• _Extracted data_
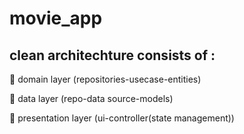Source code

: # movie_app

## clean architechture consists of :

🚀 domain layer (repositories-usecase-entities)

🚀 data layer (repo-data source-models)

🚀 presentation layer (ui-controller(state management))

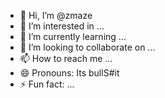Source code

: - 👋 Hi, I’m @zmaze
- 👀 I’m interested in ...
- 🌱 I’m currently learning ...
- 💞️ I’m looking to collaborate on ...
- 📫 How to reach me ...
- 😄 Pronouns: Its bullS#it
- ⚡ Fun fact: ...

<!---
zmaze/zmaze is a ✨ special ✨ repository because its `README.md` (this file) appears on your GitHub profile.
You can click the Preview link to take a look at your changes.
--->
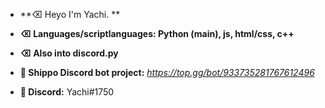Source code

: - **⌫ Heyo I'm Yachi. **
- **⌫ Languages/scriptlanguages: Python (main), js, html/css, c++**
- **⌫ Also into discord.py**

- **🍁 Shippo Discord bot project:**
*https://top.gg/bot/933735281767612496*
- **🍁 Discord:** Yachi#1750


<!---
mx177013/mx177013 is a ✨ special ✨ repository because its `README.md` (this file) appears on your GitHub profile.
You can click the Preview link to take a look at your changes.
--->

• _What is required_
Please reproduce the entries above line by line, exactly, leaving out each image.

• _Answer section_
Source code

: # movie_app

## clean architechture consists of :

🚀 domain layer (repositories-usecase-entities)

🚀 data layer (repo-data source-models)

🚀 presentation layer (ui-controller(state management))

Source code

: - 👋 Hi, I’m @zmaze
- 👀 I’m interested in ...
- 🌱 I’m currently learning ...
- 💞️ I’m looking to collaborate on ...
- 📫 How to reach me ...
- 😄 Pronouns: Its bullS#it
- ⚡ Fun fact: ...

<!---
zmaze/zmaze is a ✨ special ✨ repository because its `README.md` (this file) appears on your GitHub profile.
You can click the Preview link to take a look at your changes.
--->
Source code

: - **⌫ Heyo I'm Yachi. **
- **⌫ Languages/scriptlanguages: Python (main), js, html/css, c++**
- **⌫ Also into discord.py**

- **🍁 Shippo Discord bot project:**
*https://top.gg/bot/933735281767612496*
- **🍁 Discord:** Yachi#1750


<!---
mx177013/mx177013 is a ✨ special ✨ repository because its `README.md` (this file) appears on your GitHub profile.
You can click the Preview link to take a look at your changes.
--->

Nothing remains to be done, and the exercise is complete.